*About this exercise*:
Using the entries that follow, state how many lines contain "console", with no other words.

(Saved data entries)
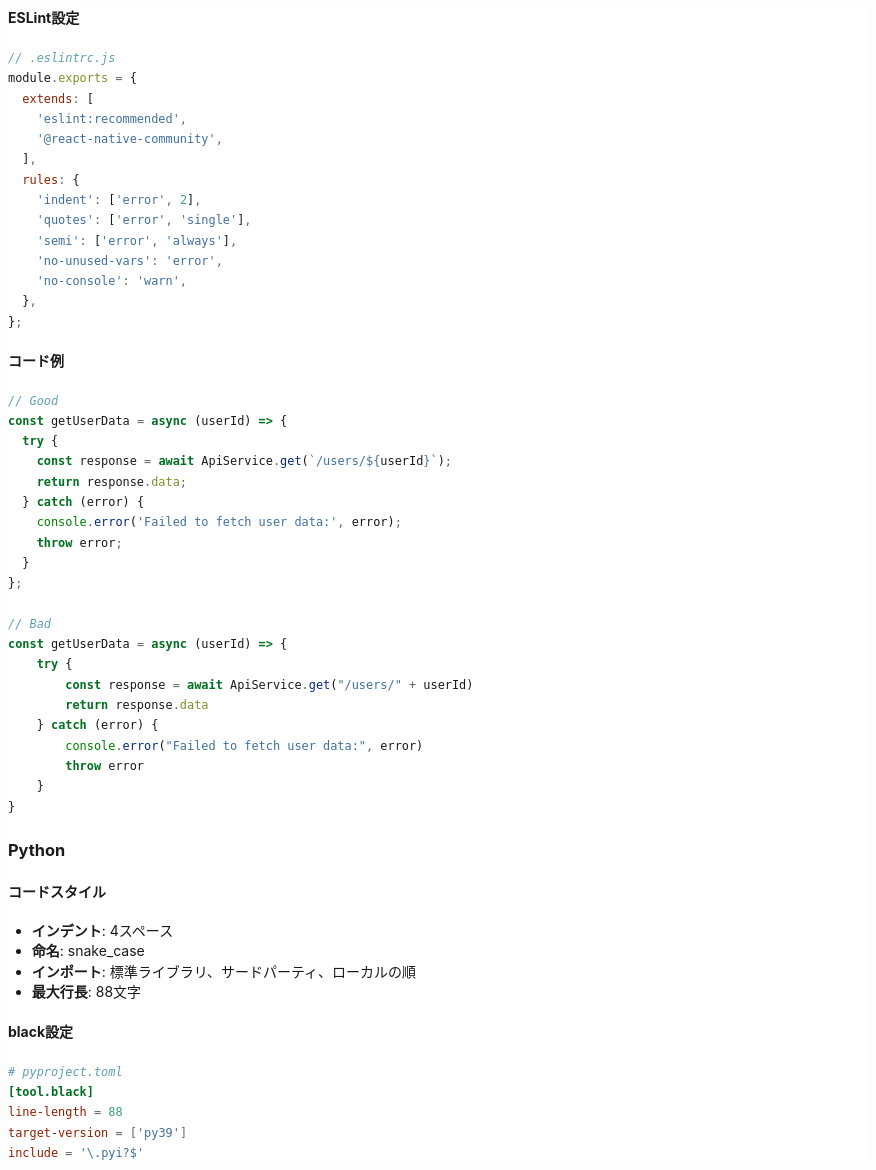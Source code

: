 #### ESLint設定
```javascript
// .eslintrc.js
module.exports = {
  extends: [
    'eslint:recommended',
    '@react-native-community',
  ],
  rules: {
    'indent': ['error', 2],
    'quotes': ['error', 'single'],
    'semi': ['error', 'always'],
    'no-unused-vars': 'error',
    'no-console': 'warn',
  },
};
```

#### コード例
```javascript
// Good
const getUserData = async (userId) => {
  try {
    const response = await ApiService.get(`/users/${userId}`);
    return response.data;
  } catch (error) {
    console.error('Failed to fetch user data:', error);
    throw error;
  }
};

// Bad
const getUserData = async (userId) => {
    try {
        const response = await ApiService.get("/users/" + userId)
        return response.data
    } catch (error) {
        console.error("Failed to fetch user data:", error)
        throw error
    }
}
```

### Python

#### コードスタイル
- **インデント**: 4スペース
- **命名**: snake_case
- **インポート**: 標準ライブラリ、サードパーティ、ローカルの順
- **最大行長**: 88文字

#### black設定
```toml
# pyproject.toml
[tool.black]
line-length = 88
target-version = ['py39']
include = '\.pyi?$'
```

*The answer*:
3